Aquaponics, Food for a Hungry World

Aquaponics, Food for a Hungry World - I spend a lot of time thinking about this, although I won't be doing anything physical on it until next year. I am not writing this blog for anyone else - just me! I don't mind if no one else reads it at all, but it helps me to keep a record of my progress and my thinking.

But if you do decide to read it, feel free to comment!

Sunday, 26 June 2011

Breeder Colonies

I have been reading about a breeder colony: in other words a separate tank in which to breed new fish. The website where I found the information, Tilapia Farming At Home, is a US based website, and the suggestion is that by producing hybrids from a male O. Hornorum and about half a dozen O. Mossambica females, you produce 98% male offspring, thus avoiding the problem of over-breeding in the fish tank. In this website, photographs indicate that the offspring are a reasonable size and shape!

I need to get a second and third opinion about this, as well as checking availability of these varieties of Tilapia - but it sounds like a plan!

Monday, 20 June 2011

System Design

I've been thinking a lot about how to design a system in a 4m x 3M Keder house. I am coming around to the idea from Murray Hallam, that perhaps a sump is a good idea, mainly from the point of view of relative levels. The fish tank could sit on the ground, and the grow beds could be fairly low (which I would prefer, for access to climbing plants) especially if the sump was sunk into the ground. It could be completely insulated to help maintain temperature, and the growbeds could be insulated too. Another plus is that much of the pipework could be run underground, which, especially if lagged, would also help to retain temperature.

I needed to find out how big the sump needs to be, so I asked Charlie Price about the medium/water ratio in a grow bed. (He said it's about 2/3 to 1/3) I have worked out that if I have five bath-tub growbeds, I would need a sump with a capacity of around 450 litres.

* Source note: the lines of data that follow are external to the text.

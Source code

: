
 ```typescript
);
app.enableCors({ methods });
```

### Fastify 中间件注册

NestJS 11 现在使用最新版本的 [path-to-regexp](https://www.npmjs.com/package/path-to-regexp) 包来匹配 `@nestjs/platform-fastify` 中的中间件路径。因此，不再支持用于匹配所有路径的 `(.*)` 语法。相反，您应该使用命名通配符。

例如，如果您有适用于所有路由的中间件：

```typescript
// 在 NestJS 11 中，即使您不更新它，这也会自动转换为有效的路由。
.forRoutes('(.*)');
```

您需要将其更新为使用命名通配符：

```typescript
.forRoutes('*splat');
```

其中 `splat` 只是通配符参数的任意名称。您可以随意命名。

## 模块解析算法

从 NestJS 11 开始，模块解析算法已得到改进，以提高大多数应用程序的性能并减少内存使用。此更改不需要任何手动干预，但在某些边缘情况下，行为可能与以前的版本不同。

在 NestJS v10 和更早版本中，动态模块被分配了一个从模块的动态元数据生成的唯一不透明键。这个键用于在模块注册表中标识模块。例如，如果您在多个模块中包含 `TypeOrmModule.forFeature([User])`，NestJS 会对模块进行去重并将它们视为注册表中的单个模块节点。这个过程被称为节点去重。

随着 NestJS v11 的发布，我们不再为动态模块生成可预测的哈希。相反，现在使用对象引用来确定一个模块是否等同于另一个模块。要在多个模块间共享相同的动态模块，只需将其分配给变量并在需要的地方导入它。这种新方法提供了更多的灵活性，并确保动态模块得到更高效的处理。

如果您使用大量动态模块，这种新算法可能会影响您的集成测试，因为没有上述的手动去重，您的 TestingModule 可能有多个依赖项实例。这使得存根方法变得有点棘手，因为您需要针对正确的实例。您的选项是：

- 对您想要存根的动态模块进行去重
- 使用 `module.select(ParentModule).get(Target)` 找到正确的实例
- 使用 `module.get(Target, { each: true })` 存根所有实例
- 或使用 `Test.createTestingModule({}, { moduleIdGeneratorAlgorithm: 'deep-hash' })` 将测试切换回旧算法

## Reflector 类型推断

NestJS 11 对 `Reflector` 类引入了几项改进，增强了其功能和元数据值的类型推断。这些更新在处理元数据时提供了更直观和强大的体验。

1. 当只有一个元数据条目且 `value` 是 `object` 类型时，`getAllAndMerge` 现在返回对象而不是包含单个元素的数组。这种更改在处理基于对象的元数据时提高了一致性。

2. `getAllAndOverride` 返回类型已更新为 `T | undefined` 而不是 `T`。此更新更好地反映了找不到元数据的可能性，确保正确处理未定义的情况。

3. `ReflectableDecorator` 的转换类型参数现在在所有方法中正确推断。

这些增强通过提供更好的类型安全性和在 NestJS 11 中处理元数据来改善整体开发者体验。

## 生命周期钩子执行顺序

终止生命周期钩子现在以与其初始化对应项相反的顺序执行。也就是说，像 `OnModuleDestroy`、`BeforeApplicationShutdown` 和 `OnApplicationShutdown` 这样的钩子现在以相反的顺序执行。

I have asked Murray Hallam if I would be able to use the sump as a breeder tank - which could solve the fish stock problems. I read that you can have a breeder tank for Tilapia, and if you have a male of one type (specified) and I think five females of a different type (specified), the offspring are 98% male, and it occurred to me that these could live in the sump!

Now I have to find a source for a 500 litre tank of the right shape, preferably without buying two IBCs!

Thursday, 16 June 2011

How Safe is Aquaponics?

The recent e-coli scare in Europe (the scare, but not the infection, has spread to the USA) has pointed up the question of safety in vegetables.

Over a couple of years, in the States, a comparison between green vegetables purchased in grocery stores, and those grown aquaponically, showed that the latter were pathogen free – in other words, the aquaponically grown vegetables were 100% safe.

However, ironically, again in the USA, aquaponically grown food cannot qualify for a Food Safety Certificate. The reason for this is the book of rules, and specifically two parameters which cannot be complied with. The disqualifications arise because of the presence, first, of animals in the growing area, and second, of untreated manure in the growing area. The book of rules does not take into account the fact that manure from cold blooded animals cannot transmit these diseases.

In the UK we have the Soil Association, and here we come across a similar contradiction – food cannot be considered organic if it is not grown directly in, and harvested from, the soil. And yet most of us are aware of organic farmers who would not eat their own produce, because of the pesticides they are allowed to use, and which would certainly kill the fish!

Is it time to re-evaluate? Well, I guess that’s up to the Soil Association. But I confess to feeling that the current definition of ‘organic’ is out of date and therefore lacks credibility. If you are growing in soil, you can gain organic certification without improving the nutritional value of your produce, depending on how you treat your soil; and of course it does not preclude the possibility that the produce could transmit e-coli. If you are growing aquaponically, you cannot do anything which might damage your fish, and if the fish survive, I reckon I will too!

So I feel enthusiastic about the proposed Aquaponics Association in the USA, whose purpose will be to 'preach the gospel' of aquaponics and perhaps persuade the certification bodies to adjust their criteria. Of course, the US, particularly Hawaii, and Australia, are way ahead of the British in the field of aquaponics - but we must do our best to catch up.